■ Exercise goal ■
Collect each line of the records containing the string "services".

Stored data
▽

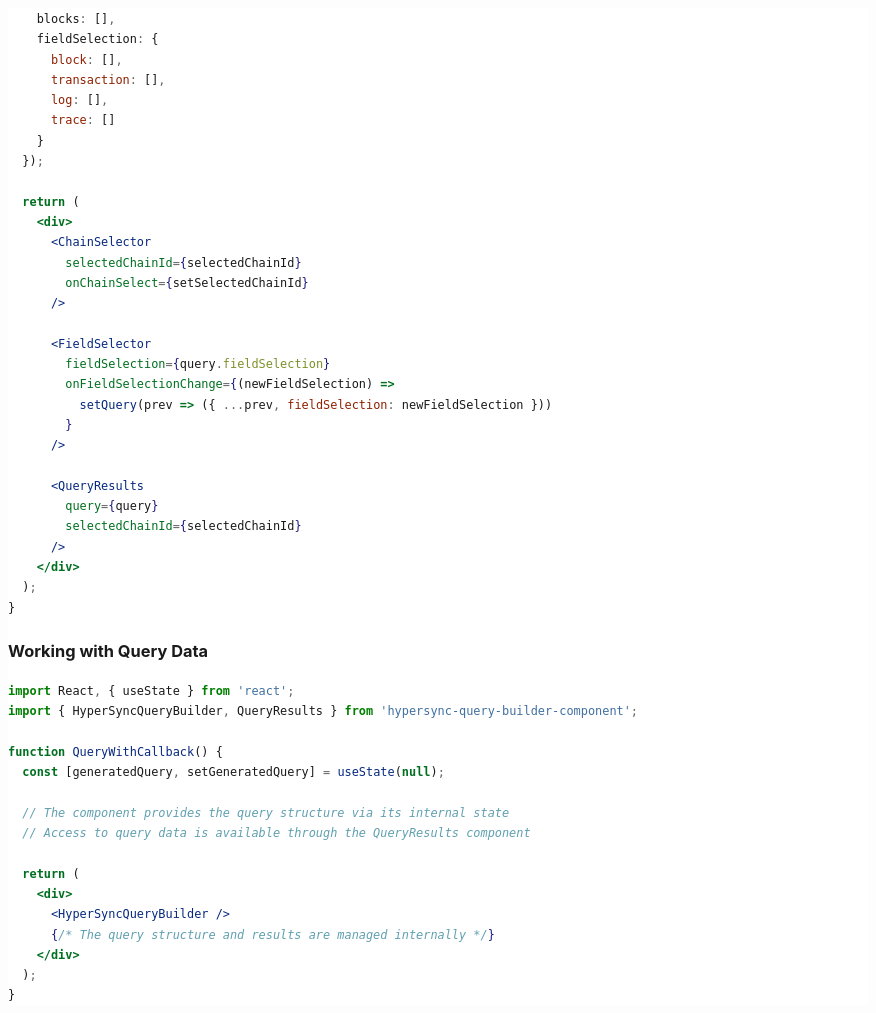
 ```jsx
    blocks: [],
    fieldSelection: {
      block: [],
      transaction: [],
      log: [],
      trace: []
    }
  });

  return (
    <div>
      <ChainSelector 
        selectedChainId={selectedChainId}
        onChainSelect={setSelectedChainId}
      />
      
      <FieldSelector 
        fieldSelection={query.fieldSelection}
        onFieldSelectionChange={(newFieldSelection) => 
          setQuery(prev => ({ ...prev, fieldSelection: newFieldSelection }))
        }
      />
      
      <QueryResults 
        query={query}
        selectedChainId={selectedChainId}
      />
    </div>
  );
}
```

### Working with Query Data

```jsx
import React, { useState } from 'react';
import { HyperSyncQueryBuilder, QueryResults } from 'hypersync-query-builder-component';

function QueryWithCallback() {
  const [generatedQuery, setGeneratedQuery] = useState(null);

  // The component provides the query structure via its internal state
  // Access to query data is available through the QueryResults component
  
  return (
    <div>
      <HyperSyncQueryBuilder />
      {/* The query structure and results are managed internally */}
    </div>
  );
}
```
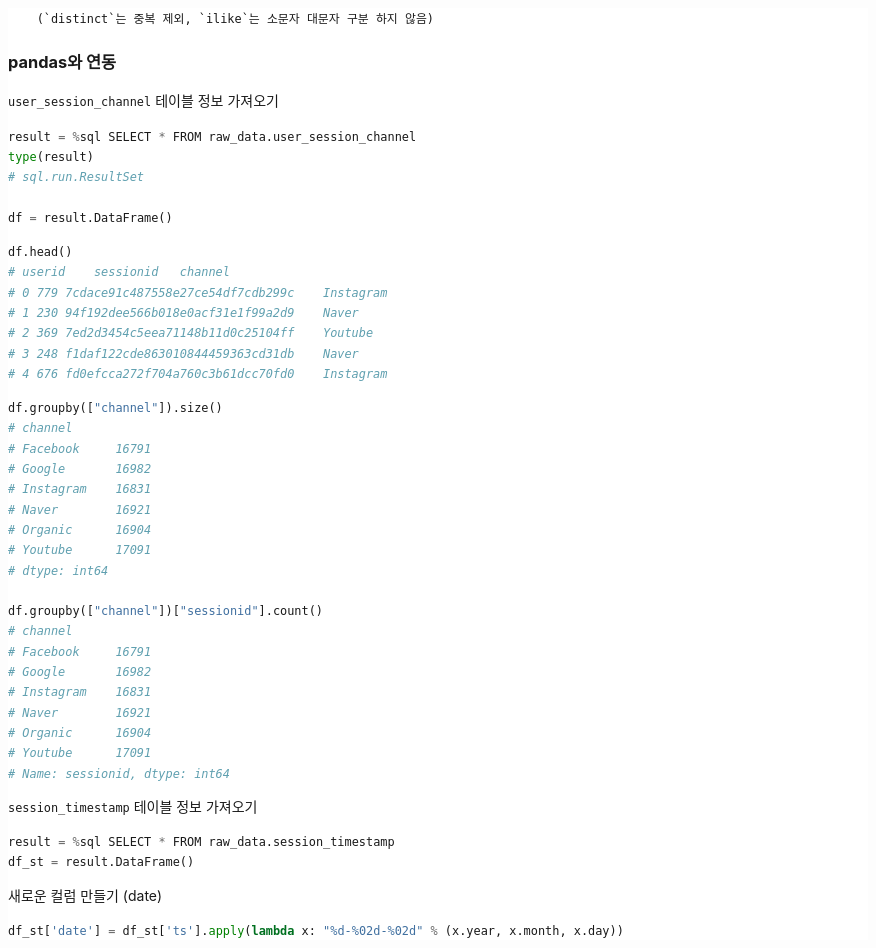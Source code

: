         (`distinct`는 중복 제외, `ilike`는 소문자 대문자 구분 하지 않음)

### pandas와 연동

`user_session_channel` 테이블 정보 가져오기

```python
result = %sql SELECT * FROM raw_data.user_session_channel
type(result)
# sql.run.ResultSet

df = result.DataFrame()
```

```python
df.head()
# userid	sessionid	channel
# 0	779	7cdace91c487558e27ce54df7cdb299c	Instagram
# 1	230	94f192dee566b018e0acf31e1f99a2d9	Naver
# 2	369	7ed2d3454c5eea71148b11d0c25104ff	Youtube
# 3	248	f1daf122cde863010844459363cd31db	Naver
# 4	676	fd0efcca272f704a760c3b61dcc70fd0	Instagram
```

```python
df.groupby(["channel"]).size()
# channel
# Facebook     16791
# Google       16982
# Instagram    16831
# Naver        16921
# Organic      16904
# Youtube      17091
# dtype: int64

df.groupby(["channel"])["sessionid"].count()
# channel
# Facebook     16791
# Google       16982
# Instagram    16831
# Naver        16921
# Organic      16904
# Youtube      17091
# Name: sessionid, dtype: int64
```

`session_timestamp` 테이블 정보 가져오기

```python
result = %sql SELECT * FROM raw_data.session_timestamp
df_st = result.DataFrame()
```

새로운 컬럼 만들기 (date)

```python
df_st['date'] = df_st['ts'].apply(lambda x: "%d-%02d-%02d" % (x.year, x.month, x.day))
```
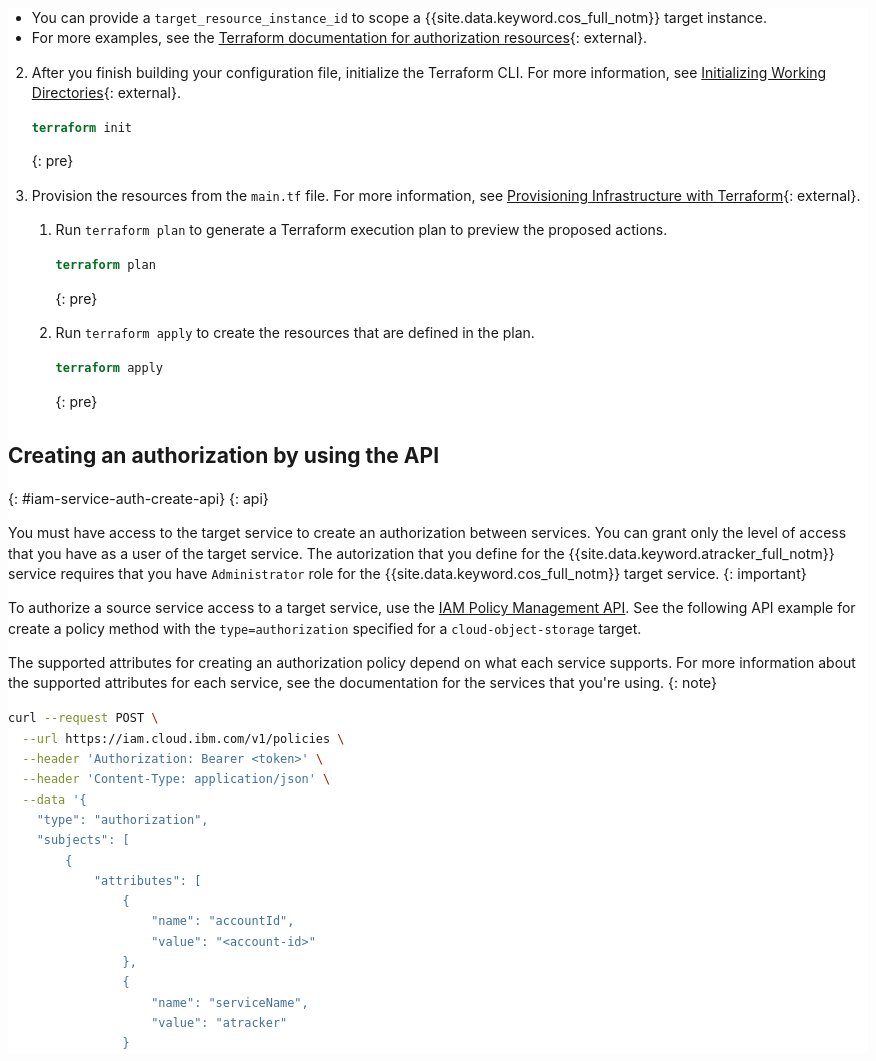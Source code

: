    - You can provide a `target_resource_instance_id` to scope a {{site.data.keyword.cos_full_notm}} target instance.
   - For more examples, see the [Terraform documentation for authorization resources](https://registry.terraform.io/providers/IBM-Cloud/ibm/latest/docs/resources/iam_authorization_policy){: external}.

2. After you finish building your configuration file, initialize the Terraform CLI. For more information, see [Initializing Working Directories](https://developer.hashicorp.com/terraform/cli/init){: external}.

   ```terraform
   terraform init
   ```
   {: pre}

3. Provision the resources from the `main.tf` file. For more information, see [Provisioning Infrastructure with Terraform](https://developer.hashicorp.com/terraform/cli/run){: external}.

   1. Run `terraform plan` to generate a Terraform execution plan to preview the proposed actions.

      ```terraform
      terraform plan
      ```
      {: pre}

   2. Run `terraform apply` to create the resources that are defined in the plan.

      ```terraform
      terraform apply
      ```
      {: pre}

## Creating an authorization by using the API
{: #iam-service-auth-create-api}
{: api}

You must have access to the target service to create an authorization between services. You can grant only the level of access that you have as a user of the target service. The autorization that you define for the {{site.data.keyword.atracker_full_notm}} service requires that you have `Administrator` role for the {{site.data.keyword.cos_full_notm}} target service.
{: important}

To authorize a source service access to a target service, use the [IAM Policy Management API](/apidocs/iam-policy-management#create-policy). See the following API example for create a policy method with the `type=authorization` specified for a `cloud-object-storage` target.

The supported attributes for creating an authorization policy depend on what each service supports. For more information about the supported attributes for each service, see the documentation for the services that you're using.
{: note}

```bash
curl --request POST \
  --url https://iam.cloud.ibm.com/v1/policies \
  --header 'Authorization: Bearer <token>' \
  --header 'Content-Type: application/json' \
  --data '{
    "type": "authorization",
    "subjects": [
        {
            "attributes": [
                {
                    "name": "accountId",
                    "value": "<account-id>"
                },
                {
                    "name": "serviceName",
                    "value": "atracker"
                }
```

△

■ Expected output ■
You must have access to the target service to create an authorization between services. You can grant only the level of access that you have as a user of the target service. The autorization that you define for the {{site.data.keyword.atracker_full_notm}} service requires that you have `Administrator` role for the {{site.data.keyword.cos_full_notm}} target service.
The supported attributes for creating an authorization policy depend on what each service supports. For more information about the supported attributes for each service, see the documentation for the services that you're using.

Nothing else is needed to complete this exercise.